* PROBLEM DETAILS *
Within the entries below, find each line containing the word "images" and copy it.

* DATASET EXCERPTS *
[Start of section]
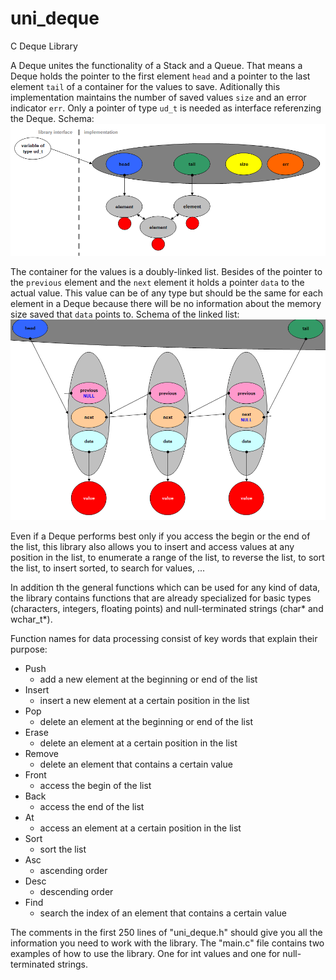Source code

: 
# uni_deque
C Deque Library

A Deque unites the functionality of a Stack and a Queue. That means a Deque holds the pointer to the first element `head` and a pointer to the last element `tail` of a container for the values to save. Aditionally this implementation maintains the number of saved values `size` and an error indicator `err`. Only a pointer of type `ud_t` is needed as interface referenzing the Deque.
Schema:
![deque](images/deque.png)


The container for the values is a doubly-linked list. Besides of the pointer to the `previous` element and the `next` element it holds a pointer `data` to the actual value. This value can be of any type but should be the same for each element in a Deque because there will be no information about the memory size saved that `data` points to.
Schema of the linked list:
![list detail](images/list_detail.png)


Even if a Deque performs best only if you access the begin or the end of the list, this library also allows you to insert and access values at any position in the list, to enumerate a range of the list, to reverse the list, to sort the list, to insert sorted, to search for values, ...

In addition th the general functions which can be used for any kind of data, the library contains functions that are already specialized for basic types (characters, integers, floating points) and null-terminated strings (char* and wchar_t*).

Function names for data processing consist of key words that explain their purpose:
- Push
  - add a new element at the beginning or end of the list
- Insert
  - insert a new element at a certain position in the list
- Pop
  - delete an element at the beginning or end of the list
- Erase
  - delete an element at a certain position in the list
- Remove
  - delete an element that contains a certain value
- Front
  - access the begin of the list
- Back
  - access the end of the list
- At
  - access an element at a certain position in the list
- Sort
  - sort the list
- Asc
  - ascending order
- Desc
  - descending order
- Find
  - search the index of an element that contains a certain value

The comments in the first 250 lines of "uni_deque.h" should give you all the information you need to work with the library. The "main.c" file contains two examples of how to use the library. One for int values and one for null-terminated strings.
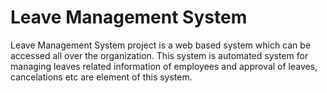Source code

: # Leave Management System
Leave Management System project is a web based system which can be accessed all 
over the organization. This system is automated system for managing leaves related 
information of employees and approval of leaves, cancelations etc are element of this 
system.
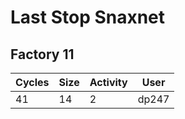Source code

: # Last Stop Snaxnet

## Factory 11
| Cycles | Size | Activity | User |
| ------------- | ------------- | ------------- | ------------- |
| 41 | 14  | 2 | dp247 |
[End of section]
* RESULT BELOW *
![deque](images/deque.png)
![list detail](images/list_detail.png)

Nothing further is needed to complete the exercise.